---------- Recorded information ----------

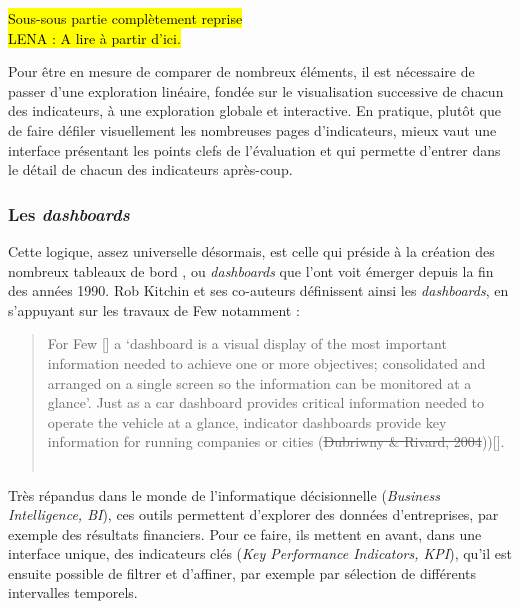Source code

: 	\begin{center}
		\hl{Sous-sous partie complètement reprise}\\
		\hl{LENA : A lire à partir d'ici.}
	\end{center}

	Pour être en mesure de comparer de nombreux éléments, il est nécessaire de passer d'une exploration linéaire, fondée sur le visualisation successive de chacun des indicateurs, à une exploration globale et interactive.
	En pratique, plutôt que de faire défiler visuellement les nombreuses pages d'indicateurs, mieux vaut une interface présentant les points clefs de l'évaluation et qui permette d'entrer dans le détail de chacun des indicateurs après-coup.

	\subsubsection{Les \textit{dashboards}}

	Cette logique, assez universelle désormais, est celle qui préside à la création des nombreux \og tableaux de bord \fg{}, ou \og \textit{dashboards} \fg{} que l'ont voit émerger depuis la fin des années 1990.
	Rob Kitchin et ses co-auteurs définissent ainsi les \textit{dashboards}, en s'appuyant sur les travaux de Few notamment :

	\begin{quotation}
		\og For Few [\autocite[p.34]{few_information_2006}] a ‘dashboard is
		a visual display of the most important information needed to achieve one or more objectives; consolidated and arranged on a single screen so the information can be monitored at a glance’.
		Just as a car dashboard provides critical information needed to operate the vehicle at a glance, indicator dashboards provide key information for running companies or cities (\st{Dubriwny \& Rivard, 2004}))[\autocite{rivard_are_2004}].\fg{}\\
		\mbox{}~ \hfill \cite[p. 11]{kitchin_knowing_2015}
	\end{quotation}

	Très répandus dans le monde de l'informatique décisionnelle (\textit{Business Intelligence, BI}), ces outils permettent d'explorer des données d'entreprises, par exemple des résultats financiers.
	Pour ce faire, ils mettent en avant, dans une interface unique, des indicateurs clés (\textit{Key Performance Indicators, KPI}), qu'il est ensuite possible de filtrer et d'affiner, par exemple par sélection de différents intervalles temporels.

----------

- What this task involves -
Search the data for the word "exemple" and copy each line where it appears.

- Answer for the task -
	Très répandus dans le monde de l'informatique décisionnelle (\textit{Business Intelligence, BI}), ces outils permettent d'explorer des données d'entreprises, par exemple des résultats financiers.
	Pour ce faire, ils mettent en avant, dans une interface unique, des indicateurs clés (\textit{Key Performance Indicators, KPI}), qu'il est ensuite possible de filtrer et d'affiner, par exemple par sélection de différents intervalles temporels.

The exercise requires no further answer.